_YOUR GOAL_
Output consists of the line that contains "It’s more the technology..." plus every later line of the material below, each one duplicated exactly.

- - - - - - -

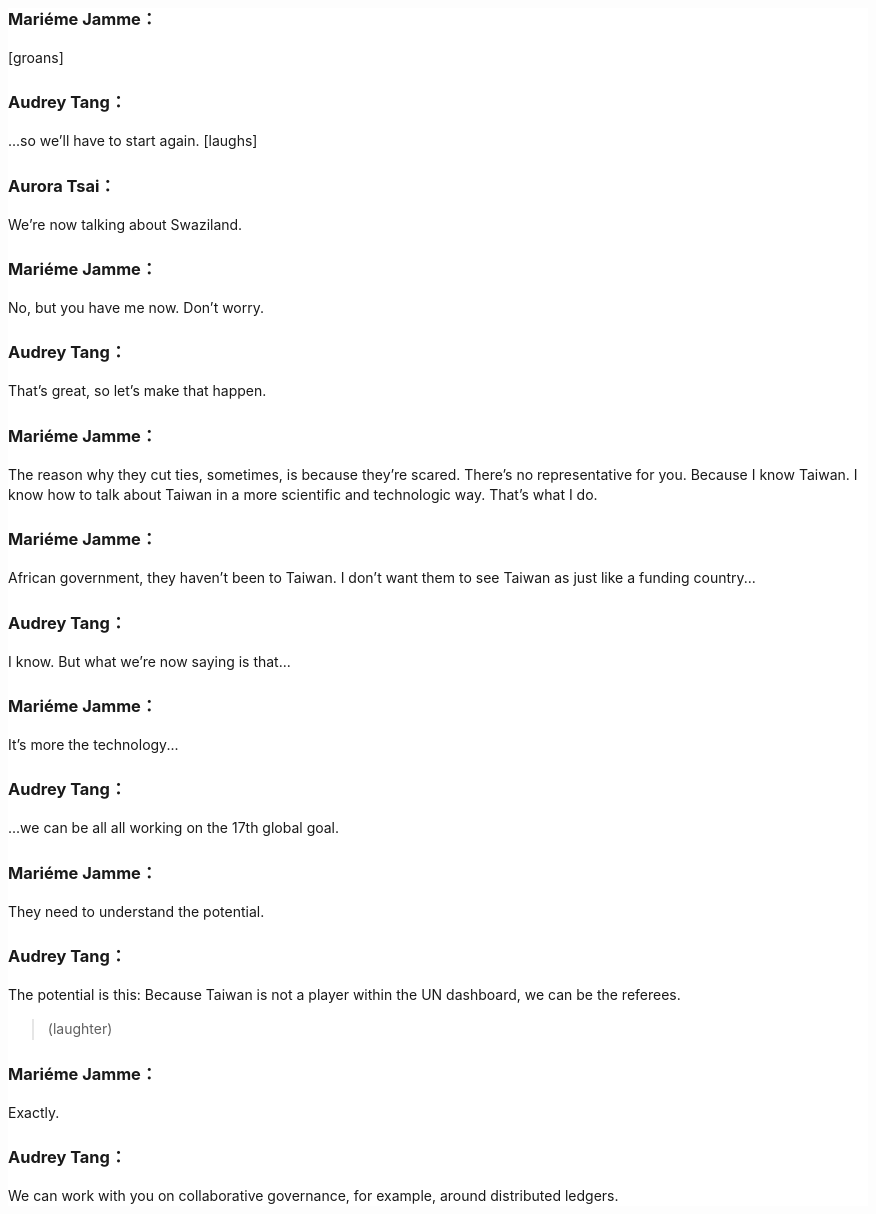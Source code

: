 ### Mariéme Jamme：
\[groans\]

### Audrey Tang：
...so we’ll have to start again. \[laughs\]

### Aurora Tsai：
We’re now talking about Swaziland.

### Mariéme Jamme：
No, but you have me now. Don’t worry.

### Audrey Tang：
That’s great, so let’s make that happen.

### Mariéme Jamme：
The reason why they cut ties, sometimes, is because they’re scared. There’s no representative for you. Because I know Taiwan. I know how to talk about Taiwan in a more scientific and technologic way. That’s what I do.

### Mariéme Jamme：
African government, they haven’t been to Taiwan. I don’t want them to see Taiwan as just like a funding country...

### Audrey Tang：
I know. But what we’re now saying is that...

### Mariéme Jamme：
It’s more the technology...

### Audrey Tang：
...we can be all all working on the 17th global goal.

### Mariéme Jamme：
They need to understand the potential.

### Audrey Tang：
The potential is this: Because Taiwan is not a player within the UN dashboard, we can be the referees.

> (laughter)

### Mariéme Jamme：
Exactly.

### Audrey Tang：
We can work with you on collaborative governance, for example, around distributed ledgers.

- - - - - - -

_WRITTEN RESPONSE_
It’s more the technology...

### Audrey Tang：
...we can be all all working on the 17th global goal.

### Mariéme Jamme：
They need to understand the potential.

### Audrey Tang：
The potential is this: Because Taiwan is not a player within the UN dashboard, we can be the referees.

> (laughter)

### Mariéme Jamme：
Exactly.

### Audrey Tang：
We can work with you on collaborative governance, for example, around distributed ledgers.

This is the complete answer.